If you donate all your #9 glitter to the hooches working the poles and come up here with some lead and ill put you on some fall birds.


----------



## hawglips (Nov 12, 2010)

Sounds to me like you're not really inviting me.  Maybe you're 'fraid you'll have to stop bashing me and TSS?  Or maybe you're just 'skeered you can't teach me nothing about fall birds?

C'mon hunter.  Give me an invite and let's swap some fall bird hunting knowledge for some TSS learning.


----------



## Mzlhunter1 (Nov 12, 2010)

That's funny because I was just pondering what all the glitter tossers would think when their leader killed a bird with lead and it died just fine. No fear here, I have no need to increase my range and put lots of pin holes in a turkey's head. I've been killing birds just fine for years with lead. Also, I've seen TSS in action at the local range, I won't mention names but I'm sure if you checked your sales records and looked up a fellow that lives up my way you could put 2 and 2 together. To make a long story short this fellow, a rather new turkey hunter was quite proud of all the little pin holes he could put in a piece of paper. He was all ready for turkey season and had his magic bullet that could solve his dilemna of tough to kill field birds, all the way out to 70yds. My opinion of the magic dust was made up that day. To me, turkey hunting has and will always be a inside 40yds sport. I have never had a problem humanely killing a turkey inside those parameters and therefore have no need for anything else. The offers is there if you use lead.


----------



## hawglips (Nov 14, 2010)

Mzlhunter1 said:


> That's funny because I was just pondering what all the glitter tossers would think when their leader killed a bird with lead and it died just fine.



I've never personally killed one past 38 yds with TSS -- within the arbitrary 40 yd line.   The only difference I've noticed on those I've killed with TSS compared to lead, is that the TSS birds don't flop very much.   But you won't have to worry 'bout me ever shooting lead at turkeys again.  It would be like going back to that '76 Chevy I drove in high school, after driving a '07 Silverado for a while.


----------



## Sugar Plum (Nov 14, 2010)

Mzlhunter1 said:


> Took this jake last week on the Pa fall opener. Id say lead #4's did there job just fine.



I think your jake was related to my tom! His head looked just like that too!


----------



## nhancedsvt (Nov 14, 2010)

I'll just split the difference and shoot 6s....

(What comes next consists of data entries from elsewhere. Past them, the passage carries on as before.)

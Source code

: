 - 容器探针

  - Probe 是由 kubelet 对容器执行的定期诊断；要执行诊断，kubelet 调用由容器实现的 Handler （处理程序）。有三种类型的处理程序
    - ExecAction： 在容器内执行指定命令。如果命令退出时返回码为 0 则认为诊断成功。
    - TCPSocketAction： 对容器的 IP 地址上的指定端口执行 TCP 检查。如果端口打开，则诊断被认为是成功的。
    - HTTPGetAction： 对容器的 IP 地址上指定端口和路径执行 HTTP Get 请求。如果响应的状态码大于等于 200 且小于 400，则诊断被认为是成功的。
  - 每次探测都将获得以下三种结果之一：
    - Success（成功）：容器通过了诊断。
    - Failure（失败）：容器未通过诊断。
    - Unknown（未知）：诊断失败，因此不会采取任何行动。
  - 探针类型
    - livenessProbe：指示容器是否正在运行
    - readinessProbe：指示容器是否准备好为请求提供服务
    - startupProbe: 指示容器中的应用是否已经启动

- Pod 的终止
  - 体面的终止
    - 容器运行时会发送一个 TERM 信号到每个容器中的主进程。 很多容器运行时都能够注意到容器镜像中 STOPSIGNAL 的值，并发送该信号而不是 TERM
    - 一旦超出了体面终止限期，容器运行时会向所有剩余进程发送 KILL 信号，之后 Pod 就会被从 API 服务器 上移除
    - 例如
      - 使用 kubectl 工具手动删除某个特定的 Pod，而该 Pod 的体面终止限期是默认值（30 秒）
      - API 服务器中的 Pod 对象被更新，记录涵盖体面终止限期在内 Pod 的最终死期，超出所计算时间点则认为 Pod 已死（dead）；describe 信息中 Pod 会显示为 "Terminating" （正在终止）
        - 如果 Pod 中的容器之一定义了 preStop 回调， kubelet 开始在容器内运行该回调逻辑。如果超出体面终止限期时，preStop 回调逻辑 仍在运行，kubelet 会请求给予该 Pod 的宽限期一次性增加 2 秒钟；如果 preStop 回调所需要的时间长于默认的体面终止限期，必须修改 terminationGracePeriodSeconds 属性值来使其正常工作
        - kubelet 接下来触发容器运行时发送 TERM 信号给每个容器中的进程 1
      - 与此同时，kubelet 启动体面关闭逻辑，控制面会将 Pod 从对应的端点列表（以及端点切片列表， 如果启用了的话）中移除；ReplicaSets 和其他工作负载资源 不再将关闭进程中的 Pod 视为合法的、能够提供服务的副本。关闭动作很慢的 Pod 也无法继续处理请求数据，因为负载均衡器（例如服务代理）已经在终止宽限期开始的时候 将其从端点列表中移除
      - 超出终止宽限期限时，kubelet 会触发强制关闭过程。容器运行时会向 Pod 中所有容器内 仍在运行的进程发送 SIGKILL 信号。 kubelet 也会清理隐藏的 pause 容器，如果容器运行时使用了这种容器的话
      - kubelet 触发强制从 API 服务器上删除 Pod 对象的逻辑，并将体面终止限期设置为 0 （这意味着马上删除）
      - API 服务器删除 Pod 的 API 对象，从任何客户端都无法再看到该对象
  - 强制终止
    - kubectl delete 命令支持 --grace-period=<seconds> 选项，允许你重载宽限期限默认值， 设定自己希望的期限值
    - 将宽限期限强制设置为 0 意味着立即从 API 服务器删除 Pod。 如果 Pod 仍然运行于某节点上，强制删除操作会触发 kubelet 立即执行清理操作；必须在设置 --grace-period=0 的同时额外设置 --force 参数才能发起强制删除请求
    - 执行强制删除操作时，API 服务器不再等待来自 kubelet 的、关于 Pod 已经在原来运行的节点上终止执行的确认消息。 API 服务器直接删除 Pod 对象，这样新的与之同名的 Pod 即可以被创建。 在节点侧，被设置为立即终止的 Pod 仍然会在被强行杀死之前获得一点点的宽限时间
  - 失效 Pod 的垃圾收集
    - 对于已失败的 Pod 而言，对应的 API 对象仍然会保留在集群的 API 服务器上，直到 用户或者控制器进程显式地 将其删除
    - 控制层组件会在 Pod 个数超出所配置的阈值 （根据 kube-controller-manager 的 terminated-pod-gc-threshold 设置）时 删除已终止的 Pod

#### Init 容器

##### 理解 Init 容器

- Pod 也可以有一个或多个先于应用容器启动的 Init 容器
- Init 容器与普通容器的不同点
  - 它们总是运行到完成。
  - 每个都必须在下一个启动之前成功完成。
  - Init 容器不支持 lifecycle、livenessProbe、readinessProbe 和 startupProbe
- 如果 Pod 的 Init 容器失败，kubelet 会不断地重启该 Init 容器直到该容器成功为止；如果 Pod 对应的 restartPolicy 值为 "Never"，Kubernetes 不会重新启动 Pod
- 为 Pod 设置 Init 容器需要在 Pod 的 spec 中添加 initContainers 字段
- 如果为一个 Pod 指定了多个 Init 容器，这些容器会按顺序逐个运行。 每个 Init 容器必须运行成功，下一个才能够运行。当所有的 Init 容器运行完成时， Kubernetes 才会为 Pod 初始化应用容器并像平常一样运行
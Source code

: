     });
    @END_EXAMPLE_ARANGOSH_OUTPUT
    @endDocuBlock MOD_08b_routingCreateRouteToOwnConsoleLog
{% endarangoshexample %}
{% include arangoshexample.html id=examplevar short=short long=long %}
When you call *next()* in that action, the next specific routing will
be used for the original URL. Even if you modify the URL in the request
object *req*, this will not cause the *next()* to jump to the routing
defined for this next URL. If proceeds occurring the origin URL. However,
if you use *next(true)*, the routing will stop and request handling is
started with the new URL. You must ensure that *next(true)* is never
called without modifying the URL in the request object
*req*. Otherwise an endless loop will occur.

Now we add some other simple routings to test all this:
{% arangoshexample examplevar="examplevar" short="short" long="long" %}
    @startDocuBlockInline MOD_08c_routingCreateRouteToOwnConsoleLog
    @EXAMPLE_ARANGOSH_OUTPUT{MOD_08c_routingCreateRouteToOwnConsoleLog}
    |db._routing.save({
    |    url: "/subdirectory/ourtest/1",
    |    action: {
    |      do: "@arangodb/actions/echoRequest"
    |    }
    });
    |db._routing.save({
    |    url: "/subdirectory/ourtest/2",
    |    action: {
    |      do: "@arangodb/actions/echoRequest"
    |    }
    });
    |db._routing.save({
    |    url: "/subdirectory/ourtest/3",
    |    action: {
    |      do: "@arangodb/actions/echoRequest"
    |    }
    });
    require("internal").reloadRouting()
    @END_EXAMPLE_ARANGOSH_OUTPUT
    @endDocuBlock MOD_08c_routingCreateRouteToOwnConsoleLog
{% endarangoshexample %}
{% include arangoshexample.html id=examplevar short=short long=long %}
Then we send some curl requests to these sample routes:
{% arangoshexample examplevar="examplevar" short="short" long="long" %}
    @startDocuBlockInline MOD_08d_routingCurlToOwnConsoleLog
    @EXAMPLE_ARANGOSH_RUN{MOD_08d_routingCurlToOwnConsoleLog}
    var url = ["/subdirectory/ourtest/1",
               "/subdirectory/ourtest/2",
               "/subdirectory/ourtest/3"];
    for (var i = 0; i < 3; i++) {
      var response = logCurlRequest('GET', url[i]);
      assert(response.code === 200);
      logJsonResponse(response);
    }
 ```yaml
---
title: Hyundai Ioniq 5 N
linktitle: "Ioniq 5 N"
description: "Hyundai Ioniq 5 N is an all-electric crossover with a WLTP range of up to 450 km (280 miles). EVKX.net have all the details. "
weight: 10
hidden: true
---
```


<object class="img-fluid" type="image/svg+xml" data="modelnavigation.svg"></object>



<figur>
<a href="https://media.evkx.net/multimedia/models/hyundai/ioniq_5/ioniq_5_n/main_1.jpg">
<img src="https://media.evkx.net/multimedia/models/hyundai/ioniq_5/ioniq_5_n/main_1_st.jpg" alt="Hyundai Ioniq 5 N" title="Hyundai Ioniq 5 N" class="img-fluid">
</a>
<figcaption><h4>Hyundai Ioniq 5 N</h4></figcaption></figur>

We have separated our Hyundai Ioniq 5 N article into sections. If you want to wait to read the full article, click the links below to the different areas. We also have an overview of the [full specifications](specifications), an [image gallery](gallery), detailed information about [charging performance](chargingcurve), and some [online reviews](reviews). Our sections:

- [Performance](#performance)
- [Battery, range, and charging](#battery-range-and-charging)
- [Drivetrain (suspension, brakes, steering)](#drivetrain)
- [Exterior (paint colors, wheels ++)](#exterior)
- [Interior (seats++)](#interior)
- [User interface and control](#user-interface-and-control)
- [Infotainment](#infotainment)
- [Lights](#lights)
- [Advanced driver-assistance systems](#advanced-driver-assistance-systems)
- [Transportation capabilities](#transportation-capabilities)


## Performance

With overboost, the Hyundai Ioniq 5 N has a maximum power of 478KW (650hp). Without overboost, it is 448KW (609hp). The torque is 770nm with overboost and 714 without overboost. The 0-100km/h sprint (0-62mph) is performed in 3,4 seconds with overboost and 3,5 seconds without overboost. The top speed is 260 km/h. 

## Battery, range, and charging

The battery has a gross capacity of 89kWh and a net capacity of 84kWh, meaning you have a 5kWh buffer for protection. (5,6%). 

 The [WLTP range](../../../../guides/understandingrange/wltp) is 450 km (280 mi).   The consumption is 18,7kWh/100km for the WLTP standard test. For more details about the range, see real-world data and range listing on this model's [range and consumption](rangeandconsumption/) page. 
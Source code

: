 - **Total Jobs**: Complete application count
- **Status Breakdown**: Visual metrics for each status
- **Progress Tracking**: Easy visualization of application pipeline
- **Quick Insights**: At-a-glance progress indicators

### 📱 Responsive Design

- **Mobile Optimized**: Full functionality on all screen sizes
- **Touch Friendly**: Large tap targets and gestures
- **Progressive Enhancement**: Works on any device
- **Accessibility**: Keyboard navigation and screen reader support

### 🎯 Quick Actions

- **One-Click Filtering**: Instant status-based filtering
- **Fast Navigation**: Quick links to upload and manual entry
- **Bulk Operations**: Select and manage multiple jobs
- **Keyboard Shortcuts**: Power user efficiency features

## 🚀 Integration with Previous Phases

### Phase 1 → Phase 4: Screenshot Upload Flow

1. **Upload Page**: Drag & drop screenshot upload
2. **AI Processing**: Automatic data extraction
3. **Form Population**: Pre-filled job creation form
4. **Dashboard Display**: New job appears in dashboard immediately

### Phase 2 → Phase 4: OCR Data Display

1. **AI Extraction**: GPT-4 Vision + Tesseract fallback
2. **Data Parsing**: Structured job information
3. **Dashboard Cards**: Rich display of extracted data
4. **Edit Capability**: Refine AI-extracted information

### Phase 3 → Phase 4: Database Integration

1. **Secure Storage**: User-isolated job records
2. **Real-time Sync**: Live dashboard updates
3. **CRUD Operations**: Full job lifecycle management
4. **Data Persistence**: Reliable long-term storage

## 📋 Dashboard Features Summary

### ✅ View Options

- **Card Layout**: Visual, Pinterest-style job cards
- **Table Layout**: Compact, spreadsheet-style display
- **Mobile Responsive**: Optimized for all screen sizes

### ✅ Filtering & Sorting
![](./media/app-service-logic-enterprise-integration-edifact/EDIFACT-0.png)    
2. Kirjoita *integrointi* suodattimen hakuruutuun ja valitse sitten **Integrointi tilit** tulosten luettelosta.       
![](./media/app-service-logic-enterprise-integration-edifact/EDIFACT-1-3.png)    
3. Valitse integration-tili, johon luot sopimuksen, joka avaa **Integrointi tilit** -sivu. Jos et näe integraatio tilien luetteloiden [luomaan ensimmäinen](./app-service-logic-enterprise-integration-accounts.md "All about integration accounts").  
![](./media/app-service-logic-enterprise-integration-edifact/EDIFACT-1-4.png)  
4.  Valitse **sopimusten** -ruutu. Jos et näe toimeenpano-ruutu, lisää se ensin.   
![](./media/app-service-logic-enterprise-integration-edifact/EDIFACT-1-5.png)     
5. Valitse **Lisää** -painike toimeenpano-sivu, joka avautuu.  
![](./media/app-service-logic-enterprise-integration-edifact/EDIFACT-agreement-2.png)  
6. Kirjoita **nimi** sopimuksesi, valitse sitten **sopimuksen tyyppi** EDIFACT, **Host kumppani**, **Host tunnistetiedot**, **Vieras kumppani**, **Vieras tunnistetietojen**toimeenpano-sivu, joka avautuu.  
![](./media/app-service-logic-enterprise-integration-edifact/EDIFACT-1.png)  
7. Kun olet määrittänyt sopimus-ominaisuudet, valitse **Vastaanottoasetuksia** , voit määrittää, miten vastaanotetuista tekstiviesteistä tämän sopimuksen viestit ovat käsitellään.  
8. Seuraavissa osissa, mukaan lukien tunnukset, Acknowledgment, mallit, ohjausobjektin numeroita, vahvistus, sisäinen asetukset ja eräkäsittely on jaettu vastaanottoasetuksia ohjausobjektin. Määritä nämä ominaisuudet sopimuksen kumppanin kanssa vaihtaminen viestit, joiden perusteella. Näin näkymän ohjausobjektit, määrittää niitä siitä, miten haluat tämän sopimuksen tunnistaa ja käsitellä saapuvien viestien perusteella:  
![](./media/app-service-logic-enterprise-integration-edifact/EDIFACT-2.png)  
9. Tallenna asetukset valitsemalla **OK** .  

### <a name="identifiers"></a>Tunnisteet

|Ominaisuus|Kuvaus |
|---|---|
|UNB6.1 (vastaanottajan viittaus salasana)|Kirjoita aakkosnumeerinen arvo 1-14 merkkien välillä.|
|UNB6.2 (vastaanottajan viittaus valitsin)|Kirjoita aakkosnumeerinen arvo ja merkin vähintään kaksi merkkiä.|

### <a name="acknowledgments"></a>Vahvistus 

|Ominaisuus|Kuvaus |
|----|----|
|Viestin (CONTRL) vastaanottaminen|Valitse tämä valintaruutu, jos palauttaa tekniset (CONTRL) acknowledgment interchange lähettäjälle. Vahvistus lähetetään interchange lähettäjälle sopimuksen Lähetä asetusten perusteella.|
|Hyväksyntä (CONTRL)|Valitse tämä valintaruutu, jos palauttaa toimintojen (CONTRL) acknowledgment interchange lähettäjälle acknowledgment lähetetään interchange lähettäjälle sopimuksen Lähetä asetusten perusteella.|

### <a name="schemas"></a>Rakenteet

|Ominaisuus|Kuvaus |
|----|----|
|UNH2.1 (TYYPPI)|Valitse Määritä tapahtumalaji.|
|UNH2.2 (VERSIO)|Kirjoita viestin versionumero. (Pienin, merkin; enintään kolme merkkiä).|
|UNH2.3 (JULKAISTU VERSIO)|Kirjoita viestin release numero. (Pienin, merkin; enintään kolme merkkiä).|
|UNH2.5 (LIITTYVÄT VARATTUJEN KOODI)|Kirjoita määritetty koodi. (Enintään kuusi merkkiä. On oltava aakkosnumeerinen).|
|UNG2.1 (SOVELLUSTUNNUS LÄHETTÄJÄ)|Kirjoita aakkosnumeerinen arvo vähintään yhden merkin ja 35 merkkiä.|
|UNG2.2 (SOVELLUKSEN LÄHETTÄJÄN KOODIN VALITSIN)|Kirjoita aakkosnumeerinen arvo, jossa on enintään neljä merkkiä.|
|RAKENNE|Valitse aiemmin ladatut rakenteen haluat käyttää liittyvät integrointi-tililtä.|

Already shaping up to be a fun year it looks like


----------



## Mzlhunter1 (Nov 15, 2010)

hawglips said:


> I've never personally killed one past 38 yds with TSS -- within the arbitrary 40 yd line.   The only difference I've noticed on those I've killed with TSS compared to lead, is that the TSS birds don't flop very much.   But you won't have to worry 'bout me ever shooting lead at turkeys again.  It would be like going back to that '76 Chevy I drove in high school, after driving a '07 Silverado for a while.



You said it, not me "the only difference I've noticed on those killed with TSS compared to lead, is that the TSS birds don't flop very much". That pretty much proves my point, dead is dead, who cares how many pin holes one can put in a circle. As long as one keeps their shots inside the 40yd mark there is no real reason lead cannot be used effectively.
I'm not saying you promote it but I suspect much of the lure to using a shot such as TSS is to increase effective kill range out past 40yds and beyond. I can't tell you how many birds I could have killed that hung up at 50-60 yds but to me the fun and challange of turkey hunting is having one of the smartest, wariest and regal game birds inside 40yds where his every sense is on high alert. Based on the fact that hunters have been killing turkeys with lead for longer than any of us have been around and that I've never had a problem humanely killing a bird inside the range I prefer them within I see no reason to waste my money on TSS.


----------



## Gadget (Nov 15, 2010)

Huntinfool said:


> I know I know....it does sound, however, a little condescending to other turkey hunters, no?





Not hard to figure out which banned member he is..........


----------



## Mzlhunter1 (Nov 15, 2010)

Gadget said:


> Not hard to figure out which banned member he is..........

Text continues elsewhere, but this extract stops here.